▶ [Data in this exercise]:
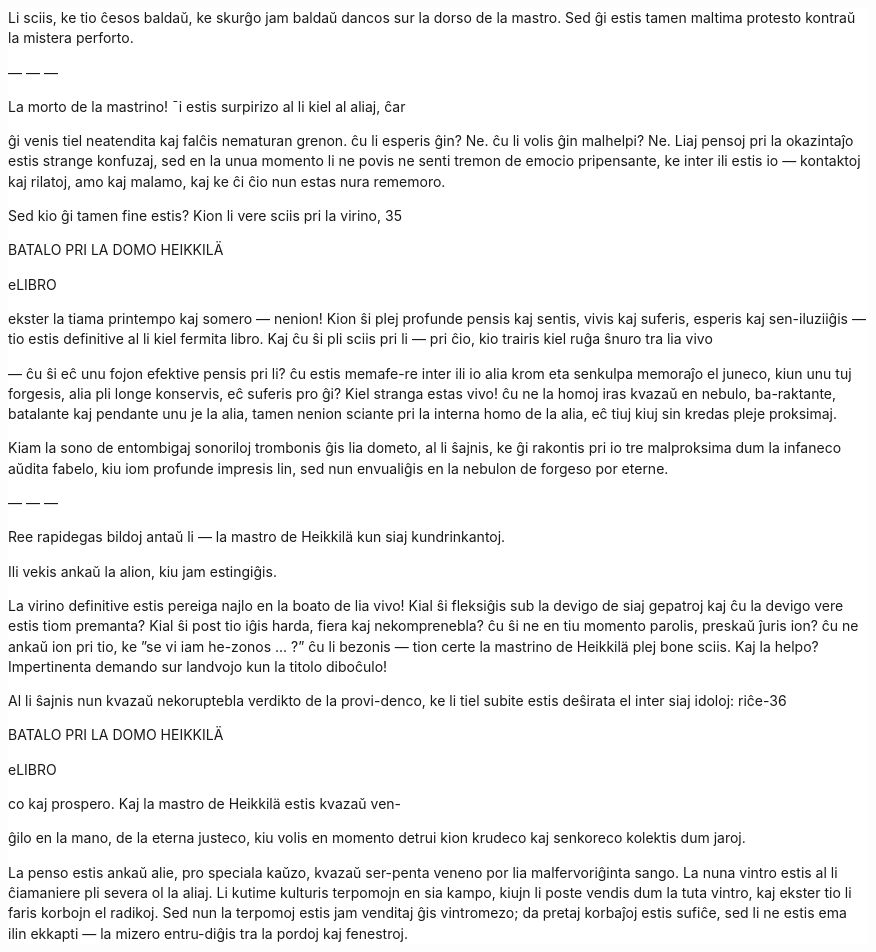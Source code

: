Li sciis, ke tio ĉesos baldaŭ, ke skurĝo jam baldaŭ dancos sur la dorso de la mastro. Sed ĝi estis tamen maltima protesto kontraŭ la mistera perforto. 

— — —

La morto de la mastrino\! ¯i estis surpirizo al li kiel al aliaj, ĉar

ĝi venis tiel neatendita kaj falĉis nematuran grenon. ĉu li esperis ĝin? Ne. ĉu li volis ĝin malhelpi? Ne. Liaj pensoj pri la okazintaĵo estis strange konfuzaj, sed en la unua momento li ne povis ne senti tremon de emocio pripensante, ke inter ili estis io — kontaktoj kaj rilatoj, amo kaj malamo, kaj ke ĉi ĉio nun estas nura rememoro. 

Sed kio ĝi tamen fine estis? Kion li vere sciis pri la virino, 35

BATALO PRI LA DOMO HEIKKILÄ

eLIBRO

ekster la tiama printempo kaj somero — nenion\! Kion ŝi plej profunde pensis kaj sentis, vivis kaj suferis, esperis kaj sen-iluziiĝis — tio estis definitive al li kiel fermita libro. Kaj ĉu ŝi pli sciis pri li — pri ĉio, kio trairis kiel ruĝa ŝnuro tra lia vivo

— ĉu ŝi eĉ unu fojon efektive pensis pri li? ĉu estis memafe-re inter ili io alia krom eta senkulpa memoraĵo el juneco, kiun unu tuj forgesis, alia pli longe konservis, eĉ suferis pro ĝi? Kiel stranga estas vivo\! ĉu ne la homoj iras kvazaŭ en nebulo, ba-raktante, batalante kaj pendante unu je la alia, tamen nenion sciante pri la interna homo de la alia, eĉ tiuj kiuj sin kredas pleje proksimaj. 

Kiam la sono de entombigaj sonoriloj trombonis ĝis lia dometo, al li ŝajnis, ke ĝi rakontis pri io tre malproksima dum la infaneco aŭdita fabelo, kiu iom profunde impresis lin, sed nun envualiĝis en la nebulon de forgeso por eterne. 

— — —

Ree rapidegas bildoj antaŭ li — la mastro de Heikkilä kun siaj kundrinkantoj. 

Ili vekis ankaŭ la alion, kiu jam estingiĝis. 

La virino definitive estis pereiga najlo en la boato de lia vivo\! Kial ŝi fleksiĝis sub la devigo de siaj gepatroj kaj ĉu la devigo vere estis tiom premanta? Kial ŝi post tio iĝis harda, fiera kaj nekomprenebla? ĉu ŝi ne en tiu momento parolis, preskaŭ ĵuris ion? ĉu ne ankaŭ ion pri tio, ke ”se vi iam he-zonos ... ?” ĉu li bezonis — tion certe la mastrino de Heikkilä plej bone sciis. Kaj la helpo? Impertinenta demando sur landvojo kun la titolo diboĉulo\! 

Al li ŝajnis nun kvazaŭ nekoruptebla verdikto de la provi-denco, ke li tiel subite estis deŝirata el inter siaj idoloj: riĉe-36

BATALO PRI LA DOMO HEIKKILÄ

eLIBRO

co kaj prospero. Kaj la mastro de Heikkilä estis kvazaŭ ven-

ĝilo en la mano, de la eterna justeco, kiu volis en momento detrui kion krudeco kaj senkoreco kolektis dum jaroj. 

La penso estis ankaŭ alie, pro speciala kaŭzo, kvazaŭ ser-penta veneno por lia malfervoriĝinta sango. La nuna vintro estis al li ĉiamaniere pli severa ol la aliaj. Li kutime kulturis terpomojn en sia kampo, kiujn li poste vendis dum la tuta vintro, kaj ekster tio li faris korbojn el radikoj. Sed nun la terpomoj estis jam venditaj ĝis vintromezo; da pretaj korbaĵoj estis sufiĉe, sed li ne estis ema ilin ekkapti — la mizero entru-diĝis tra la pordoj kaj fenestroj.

==

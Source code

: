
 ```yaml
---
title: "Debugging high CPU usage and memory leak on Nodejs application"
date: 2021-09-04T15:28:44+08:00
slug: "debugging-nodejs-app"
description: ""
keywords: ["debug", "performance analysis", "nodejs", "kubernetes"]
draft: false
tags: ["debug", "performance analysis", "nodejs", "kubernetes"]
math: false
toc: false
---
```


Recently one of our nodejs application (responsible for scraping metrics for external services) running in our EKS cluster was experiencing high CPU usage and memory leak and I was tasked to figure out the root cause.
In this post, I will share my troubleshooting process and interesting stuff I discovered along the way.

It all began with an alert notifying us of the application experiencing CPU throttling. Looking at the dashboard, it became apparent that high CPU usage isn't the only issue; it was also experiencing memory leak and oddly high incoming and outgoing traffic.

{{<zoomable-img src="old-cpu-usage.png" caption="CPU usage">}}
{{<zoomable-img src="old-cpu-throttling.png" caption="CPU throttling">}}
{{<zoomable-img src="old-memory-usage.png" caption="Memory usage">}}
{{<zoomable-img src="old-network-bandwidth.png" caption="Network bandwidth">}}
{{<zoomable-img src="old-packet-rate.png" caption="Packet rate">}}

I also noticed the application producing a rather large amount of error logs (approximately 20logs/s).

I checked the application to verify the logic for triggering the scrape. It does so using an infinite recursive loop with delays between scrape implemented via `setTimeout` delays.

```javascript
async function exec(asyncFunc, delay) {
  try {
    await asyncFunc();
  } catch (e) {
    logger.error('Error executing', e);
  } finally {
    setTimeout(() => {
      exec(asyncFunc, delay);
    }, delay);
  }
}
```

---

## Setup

==

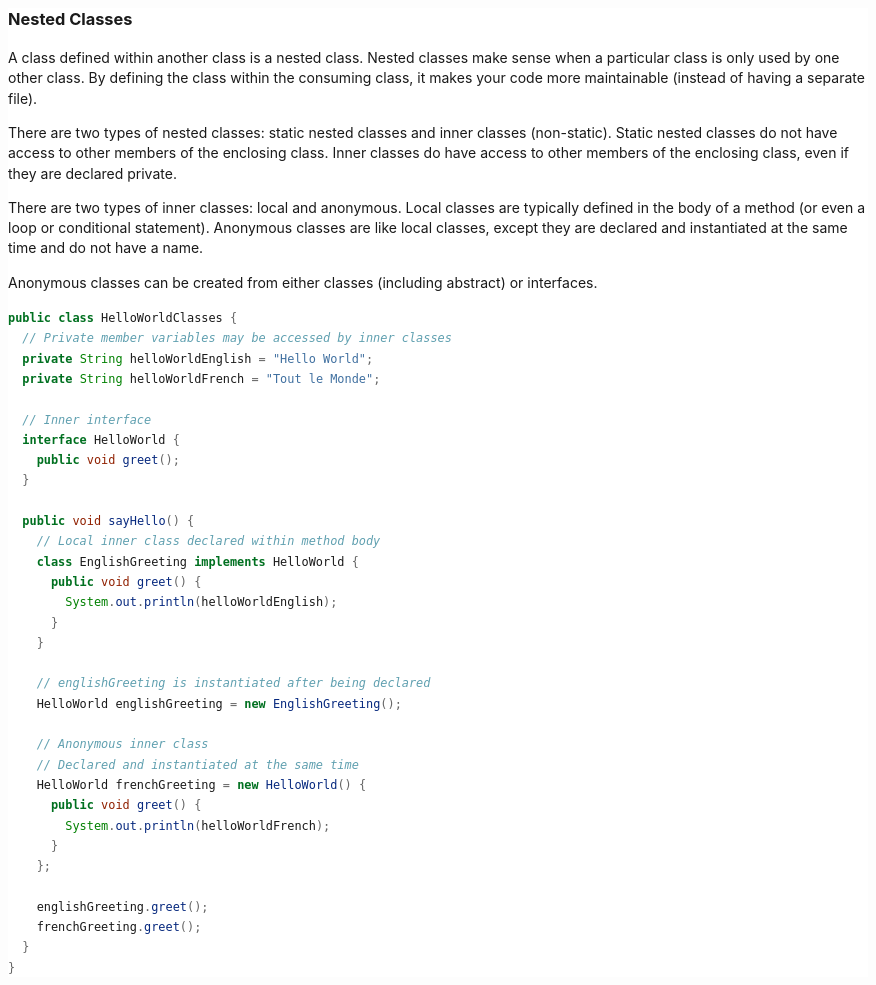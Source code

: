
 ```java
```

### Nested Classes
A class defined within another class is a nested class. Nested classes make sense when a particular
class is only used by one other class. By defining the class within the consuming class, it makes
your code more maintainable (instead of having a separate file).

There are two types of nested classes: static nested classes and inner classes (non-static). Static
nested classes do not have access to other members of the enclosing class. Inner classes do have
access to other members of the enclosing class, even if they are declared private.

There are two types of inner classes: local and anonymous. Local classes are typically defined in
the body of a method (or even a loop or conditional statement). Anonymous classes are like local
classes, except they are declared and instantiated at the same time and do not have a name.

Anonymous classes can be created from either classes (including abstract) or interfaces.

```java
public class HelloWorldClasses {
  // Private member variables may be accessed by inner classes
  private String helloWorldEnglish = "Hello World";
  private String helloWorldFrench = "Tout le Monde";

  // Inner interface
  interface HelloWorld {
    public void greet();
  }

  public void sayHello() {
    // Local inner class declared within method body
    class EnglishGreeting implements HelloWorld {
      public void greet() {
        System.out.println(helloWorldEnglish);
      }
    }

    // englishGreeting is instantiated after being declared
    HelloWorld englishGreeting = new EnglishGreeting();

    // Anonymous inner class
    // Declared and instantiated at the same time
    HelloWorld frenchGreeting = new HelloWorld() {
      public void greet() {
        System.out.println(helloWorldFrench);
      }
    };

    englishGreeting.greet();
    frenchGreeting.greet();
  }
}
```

▶ [What the task requires]: Scan the records above for the string "they", then select every line that holds it.

▶ [Output for this exercise]:
access to other members of the enclosing class, even if they are declared private.
classes, except they are declared and instantiated at the same time and do not have a name.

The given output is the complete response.